Расчет только наличными, или страсть по наследству - страница 6



Валерия выпрямилась и неторопливо покинула кабинет начальства.

«Запомнила я все. Не даун. Только и слышишь: пожрать да пожрать. Здоров ты жрать!» – Складочки пролегли на высоком и чистом Лерочкином челе. Она пожала плечами и занялась готовкой.

Из кабинета Иллариона доносился вибрирующий тенор.

«Необыкновенная, тра-та-та-нежная, ты моя вселенная, а-аааа», – тихо гудел Игнатьев, особенно напирая на длинное «а».

В предвкушении очередной порции кофе, бутербродов и сладостей он просматривал личную электронную почту.

Валерия погладила себя по крутым бокам и загадочно улыбнулась. Роль необыкновенной и ласковой вселенной для Иллариона ее полностью устраивала.

«Он думает, что прямо зашибись, какой умный. Что Валерия Огурцова ничего не видит, не слышит и не замечает. Напрасно. Держит меня за прислугу. А я не сдамся. Душечка мой нетерпеливый. Думаешь, что ты неуязвим? Напрасно. На память я пожаловаться не могу».

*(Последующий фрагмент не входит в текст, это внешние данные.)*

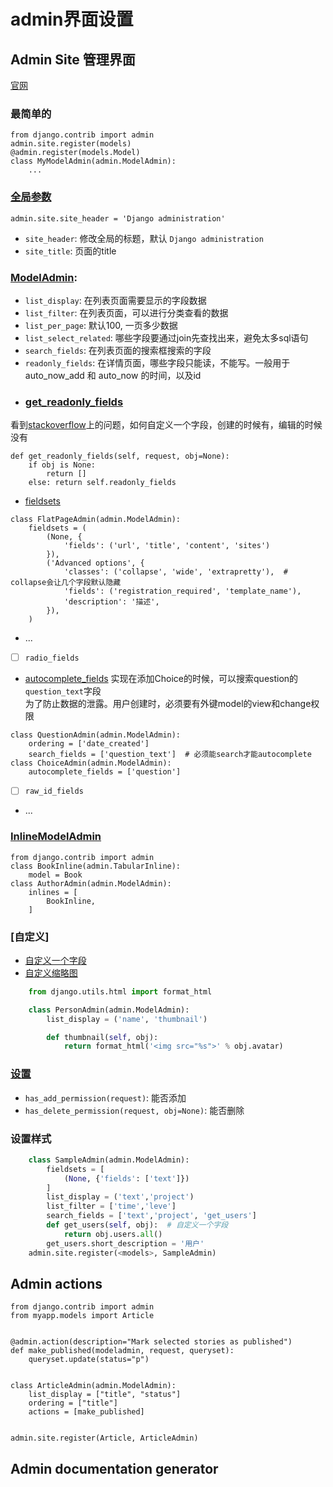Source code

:# admin界面设置

## Admin Site 管理界面
[官网](https://docs.djangoproject.com/en/3.0/ref/contrib/admin/)
### 最简单的
```
from django.contrib import admin
admin.site.register(models)
@admin.register(models.Model)
class MyModelAdmin(admin.ModelAdmin):
    ...
```

### [全局参数](https://docs.djangoproject.com/en/2.0/ref/contrib/admin/#adminsite-attributes)
```
admin.site.site_header = 'Django administration'
```
* `site_header`: 修改全局的标题，默认 `Django administration`
* `site_title`: 页面的title

### [ModelAdmin][ModelAdmin]:
* `list_display`: 在列表页面需要显示的字段数据
* `list_filter`: 在列表页面，可以进行分类查看的数据
* `list_per_page`: 默认100, 一页多少数据
* `list_select_related`: 哪些字段要通过join先查找出来，避免太多sql语句
* `search_fields`: 在列表页面的搜索框搜索的字段
* `readonly_fields`: 在详情页面，哪些字段只能读，不能写。一般用于auto_now_add 和 auto_now 的时间，以及id
* ### [get_readonly_fields](https://docs.djangoproject.com/en/2.0/ref/contrib/admin/#django.contrib.admin.ModelAdmin.get_readonly_fields)
看到[stackoverflow](https://stackoverflow.com/questions/7860612/django-admin-make-field-editable-in-add-but-not-edit)上的问题，如何自定义一个字段，创建的时候有，编辑的时候没有
```
def get_readonly_fields(self, request, obj=None):
    if obj is None:
        return []
    else: return self.readonly_fields
```
* [fieldsets](https://docs.djangoproject.com/en/2.0/ref/contrib/admin/#django.contrib.admin.ModelAdmin.fieldsets)
```
class FlatPageAdmin(admin.ModelAdmin):
    fieldsets = (
        (None, {
            'fields': ('url', 'title', 'content', 'sites')
        }),
        ('Advanced options', {
            'classes': ('collapse', 'wide', 'extrapretty'),  # collapse会让几个字段默认隐藏
            'fields': ('registration_required', 'template_name'),
            'description': '描述',
        }),
    )
```
* ...
* [ ] `radio_fields`
* [autocomplete_fields][autocomplete_fields]
实现在添加Choice的时候，可以搜索question的`question_text`字段  
为了防止数据的泄露。用户创建时，必须要有外键model的view和change权限  
```
class QuestionAdmin(admin.ModelAdmin):
    ordering = ['date_created']
    search_fields = ['question_text']  # 必须能search才能autocomplete
class ChoiceAdmin(admin.ModelAdmin):
    autocomplete_fields = ['question']
```
* [ ] `raw_id_fields`
* ...


### [InlineModelAdmin](https://docs.djangoproject.com/en/3.0/ref/contrib/admin/#inlinemodeladmin-objects)
```
from django.contrib import admin
class BookInline(admin.TabularInline):
    model = Book
class AuthorAdmin(admin.ModelAdmin):
    inlines = [
        BookInline,
    ]
```

### [自定义]
* [自定义一个字段](#设置样式)
* [自定义缩略图](https://docs.djangoproject.com/en/2.0/ref/contrib/admin/#django.contrib.admin.ModelAdmin.list_display)
```python
    from django.utils.html import format_html

    class PersonAdmin(admin.ModelAdmin):
        list_display = ('name', 'thumbnail')

        def thumbnail(self, obj):
            return format_html('<img src="%s">' % obj.avatar)
```

### [设置][setting]
* `has_add_permission(request)`: 能否添加
* `has_delete_permission(request, obj=None)`: 能否删除

### 设置样式
```python
    class SampleAdmin(admin.ModelAdmin):
        fieldsets = [
            (None, {'fields': ['text']})
        ]
        list_display = ('text','project')
        list_filter = ['time','leve']
        search_fields = ['text','project', 'get_users']
        def get_users(self, obj):  # 自定义一个字段
            return obj.users.all()
        get_users.short_description = '用户'
    admin.site.register(<models>, SampleAdmin)
```


## Admin actions
```
from django.contrib import admin
from myapp.models import Article


@admin.action(description="Mark selected stories as published")
def make_published(modeladmin, request, queryset):
    queryset.update(status="p")


class ArticleAdmin(admin.ModelAdmin):
    list_display = ["title", "status"]
    ordering = ["title"]
    actions = [make_published]


admin.site.register(Article, ArticleAdmin)
```

## Admin documentation generator

[ModelAdmin]: https://docs.djangoproject.com/en/4.0/ref/contrib/admin/#modeladmin-objects
[autocomplete_fields]: https://docs.djangoproject.com/en/4.0/ref/contrib/admin/#django.contrib.admin.ModelAdmin.autocomplete_fields
[setting]: https://docs.djangoproject.com/en/5.1/ref/contrib/admin/#django.contrib.admin.InlineModelAdmin.has_add_permission

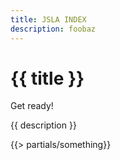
```yaml
---
title: JSLA INDEX
description: foobaz
---
```


# {{ title }}

Get ready!

{{ description }}

{{> partials/something}}
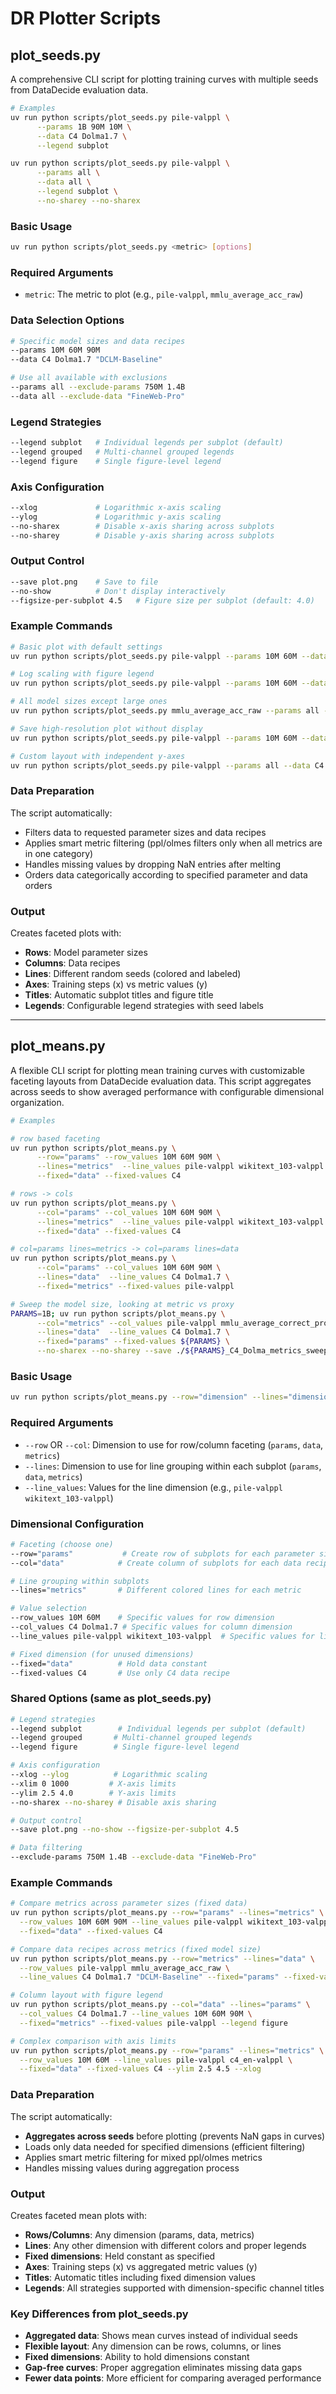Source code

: # DR Plotter Scripts

## plot_seeds.py

A comprehensive CLI script for plotting training curves with multiple seeds from DataDecide evaluation data.

```bash
# Examples
uv run python scripts/plot_seeds.py pile-valppl \
      --params 1B 90M 10M \
      --data C4 Dolma1.7 \
      --legend subplot

uv run python scripts/plot_seeds.py pile-valppl \
      --params all \
      --data all \
      --legend subplot \
      --no-sharey --no-sharex
```

### Basic Usage

```bash
uv run python scripts/plot_seeds.py <metric> [options]
```

### Required Arguments

- `metric`: The metric to plot (e.g., `pile-valppl`, `mmlu_average_acc_raw`)

### Data Selection Options

```bash
# Specific model sizes and data recipes
--params 10M 60M 90M
--data C4 Dolma1.7 "DCLM-Baseline"

# Use all available with exclusions
--params all --exclude-params 750M 1.4B
--data all --exclude-data "FineWeb-Pro"
```

### Legend Strategies

```bash
--legend subplot   # Individual legends per subplot (default)
--legend grouped   # Multi-channel grouped legends
--legend figure    # Single figure-level legend
```

### Axis Configuration

```bash
--xlog             # Logarithmic x-axis scaling
--ylog             # Logarithmic y-axis scaling
--no-sharex        # Disable x-axis sharing across subplots
--no-sharey        # Disable y-axis sharing across subplots
```

### Output Control

```bash
--save plot.png    # Save to file
--no-show          # Don't display interactively
--figsize-per-subplot 4.5   # Figure size per subplot (default: 4.0)
```

### Example Commands

```bash
# Basic plot with default settings
uv run python scripts/plot_seeds.py pile-valppl --params 10M 60M --data C4 Dolma1.7

# Log scaling with figure legend
uv run python scripts/plot_seeds.py pile-valppl --params 10M 60M --data C4 Dolma1.7 --legend figure --xlog

# All model sizes except large ones
uv run python scripts/plot_seeds.py mmlu_average_acc_raw --params all --exclude-params 750M 1.4B --data C4

# Save high-resolution plot without display
uv run python scripts/plot_seeds.py pile-valppl --params 10M 60M --data all --save results.png --no-show

# Custom layout with independent y-axes
uv run python scripts/plot_seeds.py pile-valppl --params all --data C4 Dolma1.7 --no-sharey --figsize-per-subplot 5.0
```

### Data Preparation

The script automatically:
- Filters data to requested parameter sizes and data recipes  
- Applies smart metric filtering (ppl/olmes filters only when all metrics are in one category)
- Handles missing values by dropping NaN entries after melting
- Orders data categorically according to specified parameter and data orders

### Output

Creates faceted plots with:
- **Rows**: Model parameter sizes
- **Columns**: Data recipes  
- **Lines**: Different random seeds (colored and labeled)
- **Axes**: Training steps (x) vs metric values (y)
- **Titles**: Automatic subplot titles and figure title
- **Legends**: Configurable legend strategies with seed labels

---

## plot_means.py

A flexible CLI script for plotting mean training curves with customizable faceting layouts from DataDecide evaluation data. This script aggregates across seeds to show averaged performance with configurable dimensional organization.

```bash
# Examples

# row based faceting
uv run python scripts/plot_means.py \
      --row="params" --row_values 10M 60M 90M \
      --lines="metrics"  --line_values pile-valppl wikitext_103-valppl \
      --fixed="data" --fixed-values C4

# rows -> cols
uv run python scripts/plot_means.py \
      --col="params" --col_values 10M 60M 90M \
      --lines="metrics"  --line_values pile-valppl wikitext_103-valppl \
      --fixed="data" --fixed-values C4

# col=params lines=metrics -> col=params lines=data
uv run python scripts/plot_means.py \
      --col="params" --col_values 10M 60M 90M \
      --lines="data"  --line_values C4 Dolma1.7 \
      --fixed="metrics" --fixed-values pile-valppl

# Sweep the model size, looking at metric vs proxy
PARAMS=1B; uv run python scripts/plot_means.py \
      --col="metrics" --col_values pile-valppl mmlu_average_correct_prob mmlu_average_acc_raw \
      --lines="data"  --line_values C4 Dolma1.7 \
      --fixed="params" --fixed-values ${PARAMS} \
      --no-sharex --no-sharey --save ./${PARAMS}_C4_Dolma_metrics_sweep.png

```

### Basic Usage

```bash
uv run python scripts/plot_means.py --row="dimension" --lines="dimension" [options]
```

### Required Arguments

- `--row` OR `--col`: Dimension to use for row/column faceting (`params`, `data`, `metrics`)
- `--lines`: Dimension to use for line grouping within each subplot (`params`, `data`, `metrics`) 
- `--line_values`: Values for the line dimension (e.g., `pile-valppl wikitext_103-valppl`)

### Dimensional Configuration

```bash
# Faceting (choose one)
--row="params"           # Create row of subplots for each parameter size
--col="data"            # Create column of subplots for each data recipe

# Line grouping within subplots  
--lines="metrics"       # Different colored lines for each metric

# Value selection
--row_values 10M 60M    # Specific values for row dimension
--col_values C4 Dolma1.7 # Specific values for column dimension  
--line_values pile-valppl wikitext_103-valppl  # Specific values for line dimension

# Fixed dimension (for unused dimensions)
--fixed="data"          # Hold data constant
--fixed-values C4       # Use only C4 data recipe
```

### Shared Options (same as plot_seeds.py)

```bash
# Legend strategies
--legend subplot        # Individual legends per subplot (default)
--legend grouped       # Multi-channel grouped legends
--legend figure        # Single figure-level legend

# Axis configuration
--xlog --ylog          # Logarithmic scaling
--xlim 0 1000         # X-axis limits
--ylim 2.5 4.0        # Y-axis limits
--no-sharex --no-sharey # Disable axis sharing

# Output control
--save plot.png --no-show --figsize-per-subplot 4.5

# Data filtering
--exclude-params 750M 1.4B --exclude-data "FineWeb-Pro"
```

### Example Commands

```bash
# Compare metrics across parameter sizes (fixed data)
uv run python scripts/plot_means.py --row="params" --lines="metrics" \
  --row_values 10M 60M 90M --line_values pile-valppl wikitext_103-valppl \
  --fixed="data" --fixed-values C4

# Compare data recipes across metrics (fixed model size)
uv run python scripts/plot_means.py --row="metrics" --lines="data" \
  --row_values pile-valppl mmlu_average_acc_raw \
  --line_values C4 Dolma1.7 "DCLM-Baseline" --fixed="params" --fixed-values 60M

# Column layout with figure legend
uv run python scripts/plot_means.py --col="data" --lines="params" \
  --col_values C4 Dolma1.7 --line_values 10M 60M 90M \
  --fixed="metrics" --fixed-values pile-valppl --legend figure

# Complex comparison with axis limits
uv run python scripts/plot_means.py --row="params" --lines="metrics" \
  --row_values 10M 60M --line_values pile-valppl c4_en-valppl \
  --fixed="data" --fixed-values C4 --ylim 2.5 4.5 --xlog
```

### Data Preparation

The script automatically:
- **Aggregates across seeds** before plotting (prevents NaN gaps in curves)
- Loads only data needed for specified dimensions (efficient filtering)
- Applies smart metric filtering for mixed ppl/olmes metrics
- Handles missing values during aggregation process

### Output

Creates faceted mean plots with:
- **Rows/Columns**: Any dimension (params, data, metrics)
- **Lines**: Any other dimension with different colors and proper legends
- **Fixed dimensions**: Held constant as specified 
- **Axes**: Training steps (x) vs aggregated metric values (y)
- **Titles**: Automatic titles including fixed dimension values
- **Legends**: All strategies supported with dimension-specific channel titles

### Key Differences from plot_seeds.py

- **Aggregated data**: Shows mean curves instead of individual seeds
- **Flexible layout**: Any dimension can be rows, columns, or lines
- **Fixed dimensions**: Ability to hold dimensions constant
- **Gap-free curves**: Proper aggregation eliminates missing data gaps
- **Fewer data points**: More efficient for comparing averaged performance
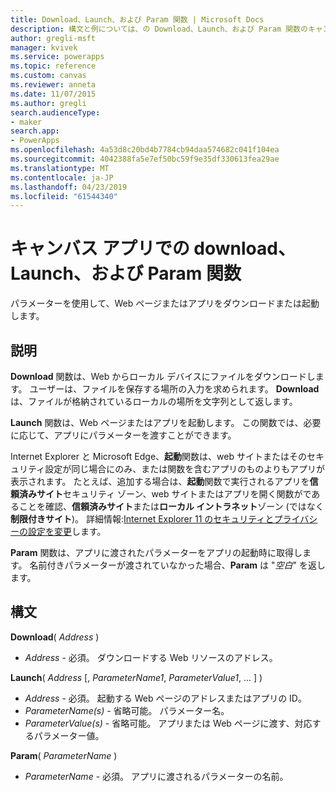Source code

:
 ```yaml
---
title: Download、Launch、および Param 関数 | Microsoft Docs
description: 構文と例については、の Download、Launch、および Param 関数のキャンバス アプリを含む参照情報
author: gregli-msft
manager: kvivek
ms.service: powerapps
ms.topic: reference
ms.custom: canvas
ms.reviewer: anneta
ms.date: 11/07/2015
ms.author: gregli
search.audienceType:
- maker
search.app:
- PowerApps
ms.openlocfilehash: 4a53d8c20bd4b7784cb94daa574682c041f104ea
ms.sourcegitcommit: 4042388fa5e7ef50bc59f9e35df330613fea29ae
ms.translationtype: MT
ms.contentlocale: ja-JP
ms.lasthandoff: 04/23/2019
ms.locfileid: "61544340"
---
```

# <a name="download-launch-and-param-functions-in-canvas-apps"></a>キャンバス アプリでの download、Launch、および Param 関数
パラメーターを使用して、Web ページまたはアプリをダウンロードまたは起動します。  

## <a name="description"></a>説明
**Download** 関数は、Web からローカル デバイスにファイルをダウンロードします。 ユーザーは、ファイルを保存する場所の入力を求められます。  **Download** は、ファイルが格納されているローカルの場所を文字列として返します。  

**Launch** 関数は、Web ページまたはアプリを起動します。  この関数では、必要に応じて、アプリにパラメーターを渡すことができます。

Internet Explorer と Microsoft Edge、**起動**関数は、web サイトまたはそのセキュリティ設定が同じ場合にのみ、または関数を含むアプリのものよりもアプリが表示されます。 たとえば、追加する場合は、**起動**関数で実行されるアプリを**信頼済みサイト**セキュリティ ゾーン、web サイトまたはアプリを開く関数がであることを確認、**信頼済みサイト**または**ローカル イントラネット**ゾーン (ではなく**制限付きサイト**)。 詳細情報:[Internet Explorer 11 のセキュリティとプライバシーの設定を変更](https://support.microsoft.com/en-us/help/17479/windows-internet-explorer-11-change-security-privacy-settings)します。  

**Param** 関数は、アプリに渡されたパラメーターをアプリの起動時に取得します。 名前付きパラメーターが渡されていなかった場合、**Param** は "*空白*" を返します。

## <a name="syntax"></a>構文
**Download**( *Address* )

* *Address* - 必須。  ダウンロードする Web リソースのアドレス。

**Launch**( *Address* [, *ParameterName1*, *ParameterValue1*, ... ] )

* *Address* - 必須。  起動する Web ページのアドレスまたはアプリの ID。
* *ParameterName(s)* - 省略可能。  パラメーター名。
* *ParameterValue(s)* - 省略可能。  アプリまたは Web ページに渡す、対応するパラメーター値。

**Param**( *ParameterName* )

* *ParameterName* - 必須。  アプリに渡されるパラメーターの名前。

Примерно через двадцать минут дверь с грохотом распахнулась и ввалилась группа «золотые руки» – Борис Майков и Вадим Козулин.

– Привет, Илларион, – шумели рабочие. Они с размахом плюхнулись в удобные кресла.

– Привет, привет, ударники, что там с объектом? Выкладывайте! – благодушно предложил Игнатьев и распахнул створки окна пошире. Тяжелый, устойчивый дух трудового пота пронзил маленькое помещение.

Илларион подозревал, что источником невыносимого запаха были не только тела гегемонов и все, что прикручивалось к ним сверху, а и основная, так сказать, опорно-двигательная часть тела.

Тяжелые пережитки советских времен. Душ или баня строго по расписанию, раз в неделю или в две. Чаще нельзя – вредно и утомительно. Смывается защитный слой. Оголяются нервы.

Ударники, не в пример своему директору не отличались столь деликатной чувствительностью и окно решительно прикрыли.

– Надует ведь, Илларион Егорыч. Потом лечись, а ты ведь за пропуск по болезни нам не заплатишь, – с чувством пробасил Борис.

– Нет, дорогие мои, я так долго не выдержу, немедленно окно откройте. Это во-первых, а во-вторых, я – весь внимание, докладывайте про свои подвиги, – нахмурился Илларион и поерзал в кресле, пытаясь носом найти оптимально безопасную воздушную нишу.

– Так чего там докладывать-то, Егорыч, – успокоительно заметил Майков, – все в порядке, мы почти закончили монтаж, осталось только кое-что наладить, там фильтр один не работает, а так почти все в порядке. Но вечером и ночью я туда больше не поеду ни за что, вот как хочешь, Егорыч. Не поеду и все тут. Днем – пожалуйста, а на ночь глядя – ни-ни. – Рабочие уставились на Игнатьева.

Илларион помассировал шею, потянул себя за роскошные кудри и с отвращением произнес:

– Я жду от вас объяснений.

– Так чего объяснять. Ну, провозились мы с монтажом до часу ночи, Вадим-то пораньше уехал, а я остался ночевать на втором этаже в этой комнате, где короб мы устанавливали. Ну, лег на диванчик, как был в куртке, да и уснул. Думаю, встану часиков в шесть и до девяти утра еще поработаю, да и Вадим приедет, может, успеем закончить – Майков замолчал, смачно откашлялся и продолжил:

– Сплю, значит, я, а потом чувствую, что кто-то меня за плечо трясет, типа «будит». Трясут и трясут. Я, того, проснулся, глаза открыл и вижу, бабка какая-то идет к двери, то есть выходит из комнаты. Бабка-то вся прозрачная, ну настоящее привидение.

Я думаю, что сплю, наверное, еще и глаза скосил в сторону, а на плече, в том месте, за которое меня трясли, куртка смялась вся. Я сам себя ущипнул крепко так, больно стало, ну и понял, что не сплю я вовсе. А бабка-то к двери подошла, дверь открыла и вышла, хлопнув дверью.